◆ **WHAT YOU ARE ASKED TO DO**
If a line in the records below holds the word "application", copy it.

(Dataset entries)
• • • • • • •

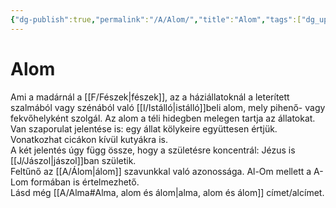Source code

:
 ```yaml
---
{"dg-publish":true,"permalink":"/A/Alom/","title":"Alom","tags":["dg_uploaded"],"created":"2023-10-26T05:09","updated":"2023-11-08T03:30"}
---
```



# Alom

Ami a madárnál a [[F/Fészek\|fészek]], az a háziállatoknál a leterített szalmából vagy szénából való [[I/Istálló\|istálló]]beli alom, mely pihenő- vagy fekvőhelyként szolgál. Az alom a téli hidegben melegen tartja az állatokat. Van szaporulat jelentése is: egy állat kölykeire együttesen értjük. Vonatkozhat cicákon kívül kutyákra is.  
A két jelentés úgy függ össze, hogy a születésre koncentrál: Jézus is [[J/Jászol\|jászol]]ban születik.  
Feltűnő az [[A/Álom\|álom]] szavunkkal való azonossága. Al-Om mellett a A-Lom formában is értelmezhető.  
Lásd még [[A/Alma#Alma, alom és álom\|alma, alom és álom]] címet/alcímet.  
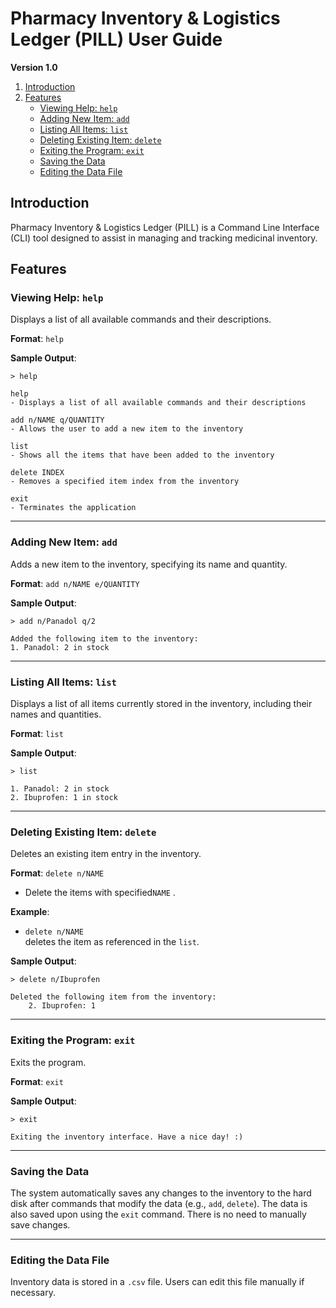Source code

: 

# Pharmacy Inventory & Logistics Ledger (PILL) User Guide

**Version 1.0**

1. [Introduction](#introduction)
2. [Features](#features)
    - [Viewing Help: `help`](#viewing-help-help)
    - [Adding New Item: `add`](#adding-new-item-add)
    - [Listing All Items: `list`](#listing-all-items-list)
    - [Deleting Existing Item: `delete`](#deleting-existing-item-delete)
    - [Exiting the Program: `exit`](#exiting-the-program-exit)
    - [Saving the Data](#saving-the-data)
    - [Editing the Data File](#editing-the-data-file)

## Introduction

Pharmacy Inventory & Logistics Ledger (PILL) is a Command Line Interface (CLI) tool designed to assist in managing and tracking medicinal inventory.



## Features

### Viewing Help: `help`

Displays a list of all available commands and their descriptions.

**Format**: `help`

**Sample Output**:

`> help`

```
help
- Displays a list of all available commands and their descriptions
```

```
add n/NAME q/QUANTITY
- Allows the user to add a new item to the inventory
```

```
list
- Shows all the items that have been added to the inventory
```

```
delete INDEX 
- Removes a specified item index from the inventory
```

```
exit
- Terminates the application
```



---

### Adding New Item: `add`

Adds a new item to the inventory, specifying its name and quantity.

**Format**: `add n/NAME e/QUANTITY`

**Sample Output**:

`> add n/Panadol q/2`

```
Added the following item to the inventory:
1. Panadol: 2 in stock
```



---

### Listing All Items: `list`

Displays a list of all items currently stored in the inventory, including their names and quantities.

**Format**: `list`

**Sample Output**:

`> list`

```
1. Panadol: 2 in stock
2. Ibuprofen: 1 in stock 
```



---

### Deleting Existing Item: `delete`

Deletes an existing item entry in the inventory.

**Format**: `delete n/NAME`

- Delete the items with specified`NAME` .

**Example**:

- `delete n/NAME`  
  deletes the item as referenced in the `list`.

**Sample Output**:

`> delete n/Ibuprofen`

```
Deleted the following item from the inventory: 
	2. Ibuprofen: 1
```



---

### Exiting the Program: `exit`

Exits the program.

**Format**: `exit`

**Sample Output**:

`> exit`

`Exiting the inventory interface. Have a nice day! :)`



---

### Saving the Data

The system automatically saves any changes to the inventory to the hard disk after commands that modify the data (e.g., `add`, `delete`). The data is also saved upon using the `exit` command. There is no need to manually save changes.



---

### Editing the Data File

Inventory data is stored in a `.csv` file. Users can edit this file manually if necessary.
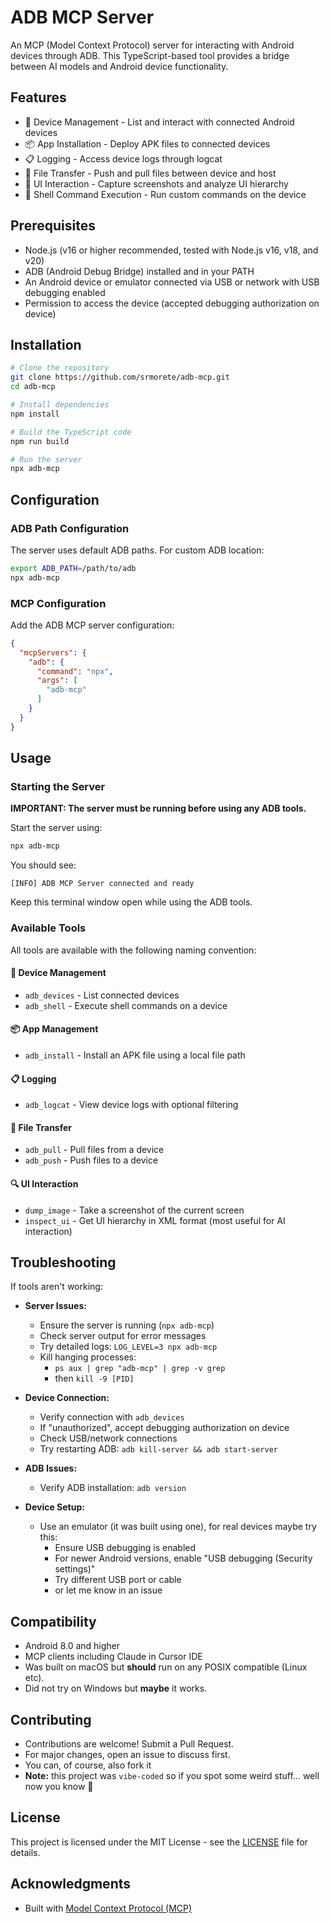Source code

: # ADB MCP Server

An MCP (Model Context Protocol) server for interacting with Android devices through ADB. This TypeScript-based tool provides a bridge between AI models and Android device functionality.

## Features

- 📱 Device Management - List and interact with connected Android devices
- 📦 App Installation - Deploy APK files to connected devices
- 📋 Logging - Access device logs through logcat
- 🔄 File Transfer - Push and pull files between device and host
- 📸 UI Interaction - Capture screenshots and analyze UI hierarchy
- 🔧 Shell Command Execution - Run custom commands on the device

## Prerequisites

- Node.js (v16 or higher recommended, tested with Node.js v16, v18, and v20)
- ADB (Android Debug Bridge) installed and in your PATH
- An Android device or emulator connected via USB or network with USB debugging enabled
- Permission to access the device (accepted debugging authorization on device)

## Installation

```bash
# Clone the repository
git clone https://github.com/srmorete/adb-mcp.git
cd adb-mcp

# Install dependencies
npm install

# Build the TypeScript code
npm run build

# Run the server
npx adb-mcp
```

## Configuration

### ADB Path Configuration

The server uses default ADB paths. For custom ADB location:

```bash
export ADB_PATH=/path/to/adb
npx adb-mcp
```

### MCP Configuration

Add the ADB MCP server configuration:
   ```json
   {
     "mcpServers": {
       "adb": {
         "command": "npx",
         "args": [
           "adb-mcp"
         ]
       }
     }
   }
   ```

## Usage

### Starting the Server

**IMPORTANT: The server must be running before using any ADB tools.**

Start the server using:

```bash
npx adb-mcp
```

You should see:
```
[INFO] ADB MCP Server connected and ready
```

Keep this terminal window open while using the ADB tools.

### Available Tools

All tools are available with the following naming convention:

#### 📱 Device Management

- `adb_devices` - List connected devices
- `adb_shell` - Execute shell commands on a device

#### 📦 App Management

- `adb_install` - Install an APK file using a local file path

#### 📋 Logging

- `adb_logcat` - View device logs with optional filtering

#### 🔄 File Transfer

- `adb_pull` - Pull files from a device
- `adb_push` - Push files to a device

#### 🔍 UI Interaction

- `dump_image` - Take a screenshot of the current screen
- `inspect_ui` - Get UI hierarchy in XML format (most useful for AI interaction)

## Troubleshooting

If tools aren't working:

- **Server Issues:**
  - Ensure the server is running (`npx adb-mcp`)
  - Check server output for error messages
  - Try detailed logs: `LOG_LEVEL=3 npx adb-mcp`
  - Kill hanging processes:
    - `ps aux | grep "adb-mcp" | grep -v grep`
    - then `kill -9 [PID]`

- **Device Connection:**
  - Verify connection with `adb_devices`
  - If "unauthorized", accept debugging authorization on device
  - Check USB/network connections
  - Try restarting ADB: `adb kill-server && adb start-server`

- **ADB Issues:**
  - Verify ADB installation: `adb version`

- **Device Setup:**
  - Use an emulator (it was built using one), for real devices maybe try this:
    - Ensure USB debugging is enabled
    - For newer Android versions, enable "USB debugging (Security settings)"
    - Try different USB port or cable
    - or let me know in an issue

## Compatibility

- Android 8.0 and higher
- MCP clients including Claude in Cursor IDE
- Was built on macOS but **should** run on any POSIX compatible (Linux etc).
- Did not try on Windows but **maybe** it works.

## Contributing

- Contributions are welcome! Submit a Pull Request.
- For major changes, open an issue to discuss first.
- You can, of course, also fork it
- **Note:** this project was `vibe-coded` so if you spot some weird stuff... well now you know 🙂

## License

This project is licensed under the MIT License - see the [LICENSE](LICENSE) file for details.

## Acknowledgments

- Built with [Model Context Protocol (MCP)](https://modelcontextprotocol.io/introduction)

• • • • • • •

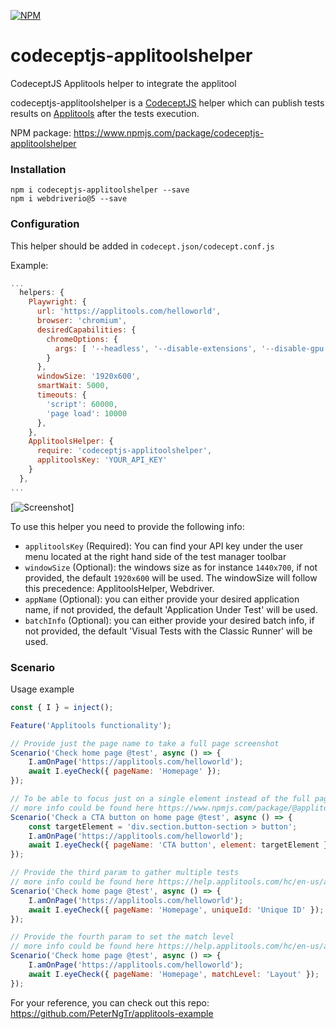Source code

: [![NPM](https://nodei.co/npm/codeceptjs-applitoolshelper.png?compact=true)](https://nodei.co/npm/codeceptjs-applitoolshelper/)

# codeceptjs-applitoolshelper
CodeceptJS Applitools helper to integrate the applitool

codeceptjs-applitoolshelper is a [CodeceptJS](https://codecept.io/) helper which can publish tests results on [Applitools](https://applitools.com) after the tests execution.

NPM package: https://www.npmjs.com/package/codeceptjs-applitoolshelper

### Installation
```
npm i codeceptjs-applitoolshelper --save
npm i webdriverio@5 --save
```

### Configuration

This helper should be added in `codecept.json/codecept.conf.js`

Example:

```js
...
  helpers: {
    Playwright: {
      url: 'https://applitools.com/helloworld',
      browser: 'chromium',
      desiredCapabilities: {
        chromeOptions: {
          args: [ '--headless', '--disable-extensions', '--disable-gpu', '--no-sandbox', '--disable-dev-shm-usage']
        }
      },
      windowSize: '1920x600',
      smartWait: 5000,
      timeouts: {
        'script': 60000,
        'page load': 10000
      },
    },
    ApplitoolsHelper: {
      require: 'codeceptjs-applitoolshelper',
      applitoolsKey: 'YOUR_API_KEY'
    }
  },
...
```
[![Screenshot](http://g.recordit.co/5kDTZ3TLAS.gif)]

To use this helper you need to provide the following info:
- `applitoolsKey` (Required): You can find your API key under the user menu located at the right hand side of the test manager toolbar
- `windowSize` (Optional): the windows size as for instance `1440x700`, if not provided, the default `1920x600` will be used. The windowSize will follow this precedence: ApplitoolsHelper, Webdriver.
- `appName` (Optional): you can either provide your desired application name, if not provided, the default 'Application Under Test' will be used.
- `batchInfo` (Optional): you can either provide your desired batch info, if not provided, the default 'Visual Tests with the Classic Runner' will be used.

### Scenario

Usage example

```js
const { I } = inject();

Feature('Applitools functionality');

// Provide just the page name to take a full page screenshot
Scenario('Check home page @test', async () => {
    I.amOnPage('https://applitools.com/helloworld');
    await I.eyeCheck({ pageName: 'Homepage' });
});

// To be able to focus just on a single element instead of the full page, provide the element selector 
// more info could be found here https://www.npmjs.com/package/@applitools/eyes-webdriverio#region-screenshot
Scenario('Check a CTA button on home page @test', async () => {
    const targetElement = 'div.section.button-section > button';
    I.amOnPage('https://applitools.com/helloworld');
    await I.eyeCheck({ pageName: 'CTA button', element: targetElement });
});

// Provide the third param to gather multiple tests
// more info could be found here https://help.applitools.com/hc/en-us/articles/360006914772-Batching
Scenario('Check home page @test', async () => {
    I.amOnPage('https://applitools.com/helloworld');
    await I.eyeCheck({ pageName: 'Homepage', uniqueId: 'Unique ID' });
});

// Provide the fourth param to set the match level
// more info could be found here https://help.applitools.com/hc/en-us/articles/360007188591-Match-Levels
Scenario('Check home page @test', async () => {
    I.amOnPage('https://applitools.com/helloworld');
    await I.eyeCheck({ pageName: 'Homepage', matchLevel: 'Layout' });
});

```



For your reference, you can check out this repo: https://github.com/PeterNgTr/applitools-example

• • • • • • •

◆ **RESULT OF THIS EXERCISE**
- Terminates the application
- `appName` (Optional): you can either provide your desired application name, if not provided, the default 'Application Under Test' will be used.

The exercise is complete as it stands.